Cada año ocurre uno de los fenómenos naturales más impresionantes que une tres países, se trata de la llegada de las mariposas monarca a México. Puedes ver fotografías, documentales y leído crónicas, pero nada se compara con estar ahí, en medio del bosque de oyamel, mientras cientos de millones de alas anaranjadas convierten el paisaje en algo vivo y único.

Estas mariposas recorren cerca de 4 mil 500 kilómetros desde Canadá y Estados Unidos hasta Michoacán, una travesía que cruza fronteras y ecosistemas, y que recuerda la interconexión de la naturaleza en Norteamérica. Verlas volar, revolotear, descansar y asolearse sobre los árboles es reconocer que basta el sonido de miles de papaloteos para entender su magnitud.

Un viaje heredado por generaciones

Primero, de entre todas las variantes, la Monarca no es una mariposa cualquiera. Mientras la mayoría de los lepidópteros viven alrededor de 24 días y las monarca “convencionales” entre cuatro y cinco semanas, existe una generación especial conocida como la generación “Matusalén”. Son ellas las que emprenden el largo viaje hacia México y pueden vivir hasta ocho meses. Es como si nuestros hijos vivieran hasta 525 años, considerando un promedio del humano de 75 años. 

De ese tiempo, cerca de cinco meses están dedicados exclusivamente a la migración. Lo más asombroso es que esta ruta se transmite genéticamente. Ninguna de las mariposas que llegan a México ha estado aquí antes, y aun así saben exactamente a dónde ir. 

Durante su trayecto, cada mariposa avanza en promedio 120 kilómetros por día, enfrentándose a depredadores naturales como arañas, calandrias y distintas especies de aves. Que tantas logren llegar a los bosques mexicanos es, en sí mismo, un pequeño milagro biológico.

Mariposas y oyameles

Existen varios santuarios para observarlas, como El Rosario, Sierra Chincua y Senguio en Michoacán —todos parte de la Reserva de la Biósfera reconocida por la Organización de las Naciones Unidas para la Educación, la Ciencia y la Cultura (Unesco)—, así como Piedra Herrada y La Mesa en el Estado de México. En esta ocasión, nosotros visitamos el Santuario Sierra Chincua, muy cerca del Pueblo Mágico de Tlalpujahua.
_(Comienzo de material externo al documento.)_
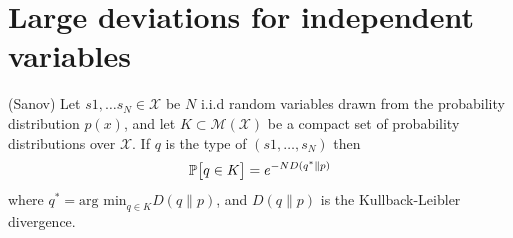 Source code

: \documentclass[letterpaper,english,12pt]{article}
\begin{document}
  \section{Large deviations for independent variables}
  \begin{thm}(Sanov) Let $s1,\dots s_N\in\mathcal{X}$ be $N$ i.i.d random variables drawn from the probability distribution $p(x)$, and let $K\subset \mathcal{M(X)}$ be a compact set of probability distributions over $\mathcal{X}$. If $q$ is the type of $(s1,\dots,s_N)$ then
  \begin{equation}
      \P\big[q\in K\big]= e^{-ND(q^*\parallel p)}
  \end{equation}
  where $q^* = \text{arg min}_{q\in K}D(q\parallel p)$, and $D(q\parallel p)$ is the Kullback-Leibler divergence.
  \end{thm}
  
 
\end{document}
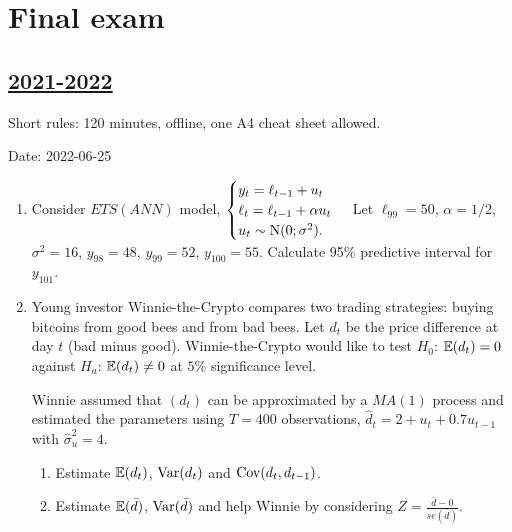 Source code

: 
\newpage
\thispagestyle{empty}
\section{Final exam}
 


\subsection[2021-2022]{\hyperref[sec:sol_kr_04_2021_2022]{2021-2022}}
\label{sec:kr_04_2021_2022} %

Short rules: 120 minutes, offline, one A4 cheat sheet allowed.

Date: 2022-06-25

\begin{enumerate}

\item Consider $ETS(ANN)$ model,
	$
	\begin{cases}
	y_t = \ell_{t-1} + u_t \\
	\ell_t = \ell_{t-1} + \alpha u_t \\
	u_t \sim \mathrm{N}(0;\sigma^2). \\
	\end{cases}
	$
Let $\ell_{99} = 50$, $\alpha = 1/2$, $\sigma^2 = 16$, $y_{98} = 48$, $y_{99} = 52$, $y_{100} = 55$. Calculate 95\% predictive interval for $y_{101}$.

\item Young investor Winnie-the-Crypto compares two trading strategies: buying bitcoins from good bees and from bad bees. 
Let $d_t$ be the price difference at day $t$ (bad minus good). 
Winnie-the-Crypto would like to test $H_0$: $\operatorname{\mathbb{E}}(d_t) = 0$ against $H_a$: $\operatorname{\mathbb{E}}(d_t) \neq 0$ at $5\%$ significance level.

Winnie assumed that $(d_t)$ can be approximated by a $MA(1)$ process and estimated the parameters using $T=400$ observations, $\hat d_t = 2 + u_t + 0.7 u_{t-1}$ 
with $\hat\sigma^2_u = 4$.

\begin{enumerate}
	\item Estimate $\operatorname{\mathbb{E}}(d_t)$, $\operatorname{Var}(d_t)$ and $\operatorname{Cov}(d_t, d_{t-1})$.
	\item Estimate $\operatorname{\mathbb{E}}(\bar d)$, $\operatorname{Var}(\bar d)$ and help Winnie by considering $Z = \frac{\bar d - 0}{se(\bar d)}$.
\end{enumerate}




\end{enumerate}
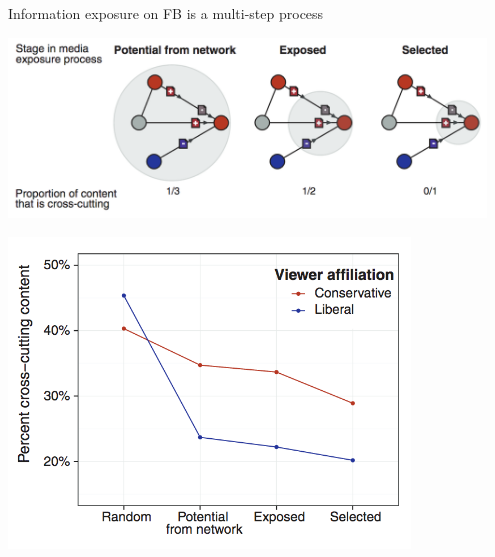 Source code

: \documentclass[aspectratio=169]{beamer}
\begin{document}
\begin{frame} 

Information exposure on FB is a multi-step process
\begin{center}
\includegraphics[width=0.95\textwidth]{figures/bakshy_exposure_2015_fig3a}
\end{center}

\end{frame}
\begin{frame} 

\begin{center}
\includegraphics[width=0.8\textwidth]{figures/bakshy_exposure_2015_fig3b}
\end{center}

\end{frame}
%
\end{document}
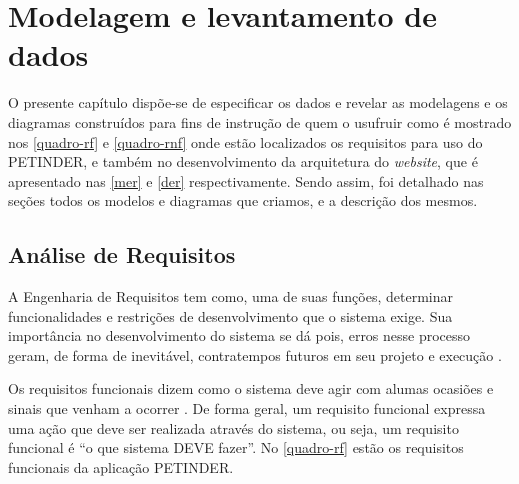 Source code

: \chapter{Modelagem e levantamento de dados}
O presente capítulo dispõe-se de especificar os dados e revelar as modelagens e os diagramas construídos para fins de instrução de quem o usufruir como é mostrado nos \autoref{quadro-rf} e \autoref{quadro-rnf} onde estão localizados os requisitos para uso do PETINDER, e também no desenvolvimento da arquitetura do \textit{website}, que é apresentado nas \autoref{mer} e \autoref{der} respectivamente. Sendo assim, foi detalhado nas seções todos os modelos e diagramas que criamos, e a descrição dos mesmos.

\section{Análise de Requisitos}
A Engenharia de Requisitos tem como, uma de suas funções, determinar funcionalidades e restrições de desenvolvimento que o sistema exige. Sua importância no desenvolvimento do sistema se dá pois, erros nesse processo geram, de forma de inevitável, contratempos futuros em seu projeto e execução \cite{analise}.

Os requisitos funcionais dizem como o sistema deve agir com alumas ocasiões e sinais que venham a ocorrer \cite{analise}. De forma geral, um requisito funcional expressa uma ação que deve ser realizada através do sistema, ou seja, um requisito funcional é “o que sistema DEVE fazer”.  No \autoref{quadro-rf} estão os requisitos funcionais da aplicação PETINDER.

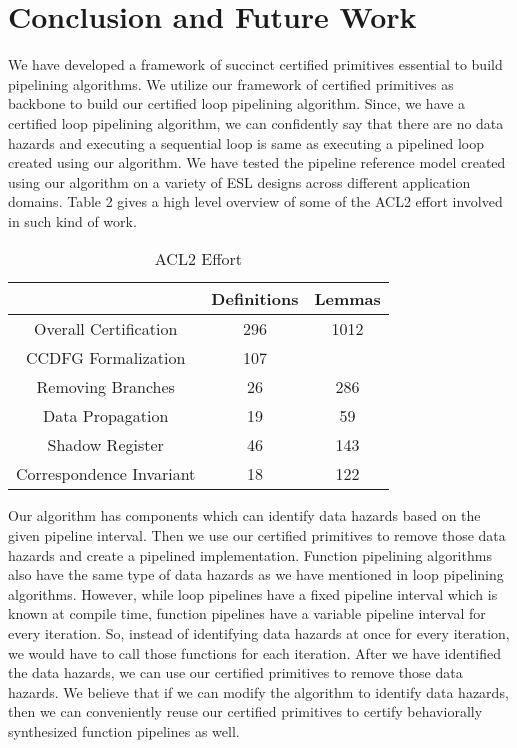 \section{Conclusion and Future Work}
\label{sec:research-plan}

We have developed a framework of succinct certified primitives essential to build pipelining algorithms. We utilize our framework of certified primitives as backbone to build our certified loop pipelining algorithm. Since, we have a certified loop pipelining algorithm, we can confidently say that there are no data hazards and executing a sequential loop is same as executing a pipelined loop created using our algorithm. We have tested the pipeline reference model created using our algorithm on a variety of ESL designs across different application domains. Table 2 gives a high level overview of some of the ACL2 effort involved in such kind of work. %

\begin{table}
  \centering
  \label{fig:proof}
  \begin{tabular}{| c || c | c |}
    \hline
    & Definitions & Lemmas \\
    \hline
    Overall Certification & 296 & 1012 \\
    \hline
    CCDFG Formalization & 107 &  \\
    \hline
    Removing Branches & 26 & 286 \\ 
    \hline
    Data Propagation & 19 & 59 \\ 
    \hline
    Shadow Register & 46 & 143 \\
    \hline
    Correspondence Invariant & 18 & 122 \\ 
    \hline
  \end{tabular}
        \caption{ACL2 Effort}
\end{table}

Our algorithm has components which can identify data hazards based on the given pipeline interval. Then we use our certified primitives to remove those data hazards and create a pipelined implementation. Function pipelining algorithms also have the same type of data hazards as we have mentioned in loop pipelining algorithms. However, while loop pipelines have a fixed pipeline interval which is known at compile time, function pipelines have a variable pipeline interval for every iteration. So, instead of identifying data hazards at once for every iteration, we would have to call those functions for each iteration. After we have identified the data hazards, we can use our certified primitives to remove those data hazards. We believe that if we can modify the algorithm to identify data hazards, then we can conveniently reuse our certified primitives to certify behaviorally synthesized function pipelines as well.      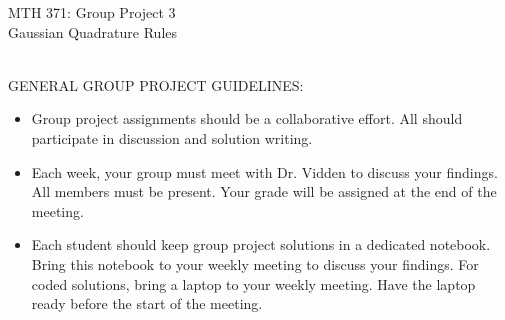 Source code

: \documentclass[addpoints, 11pt]{exam}
\begin{document}
\vspace{100mm}
\begin{center} \Large
MTH 371: Group Project 3 \\ Gaussian Quadrature Rules \normalsize
\end{center}
\ \\
\noindent GENERAL GROUP PROJECT GUIDELINES: 
\begin{itemize}
\item Group project assignments should be a collaborative effort. All should participate in discussion and solution writing. \vspace{-2mm}
\item Each week, your group must meet with Dr. Vidden to discuss your findings. All members must be present. Your grade will be assigned at the end of the meeting. \vspace{-2mm}
\item Each student should keep group project solutions in a dedicated notebook. Bring this notebook to your weekly meeting to discuss your findings. For coded solutions, bring a laptop to your weekly meeting. Have the laptop ready before the start of the meeting. \vspace{-2mm}
\end{itemize}
\ \\
\end{document}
El recorrido lo hicimos con la operadora turística Rehiletes, en colaboración con Turibus y Turitour, quienes abrieron esta temporada una ruta especial para conocer a las monarca. La salida es desde la Ciudad de México a las 7 de la mañana. Un autobús con baño incluido te lleva en un trayecto de entre dos horas y media y tres horas, siguiendo la carretera de Toluca y conectando con Michoacán.

Al llegar, el cambio de temperatura es notable. A más de 3 mil 200 metros sobre el nivel del mar, el frío del bosque se siente con fuerza. La recomendación es chamarra o abrigo térmico y botas o tenis cómodos para senderismo. Desde este punto comienza una caminata de aproximadamente 45 minutos hasta el santuario. Para quien lo prefiera, hay opción de montar a caballo por un costo extra, aunque solo acercan parte del camino.

El paisaje se presta para tomar fotografías y, sobre todo, aprovechar el aire limpio del bosque que funciona se siente como una limpieza frente a la polución urbana. Conforme se avanza el silencio es cada vez más necesario, pues somos visitantes en un ecosistema delicado y que requiere tranquilidad. Las mariposas aparecen poco a poco, y el momento exige seguir al pie de la letra todas las indicaciones. El tiempo de permanencia es de 20 minutos, suficientes para entender por qué este fenómeno es considerado patrimonio natural.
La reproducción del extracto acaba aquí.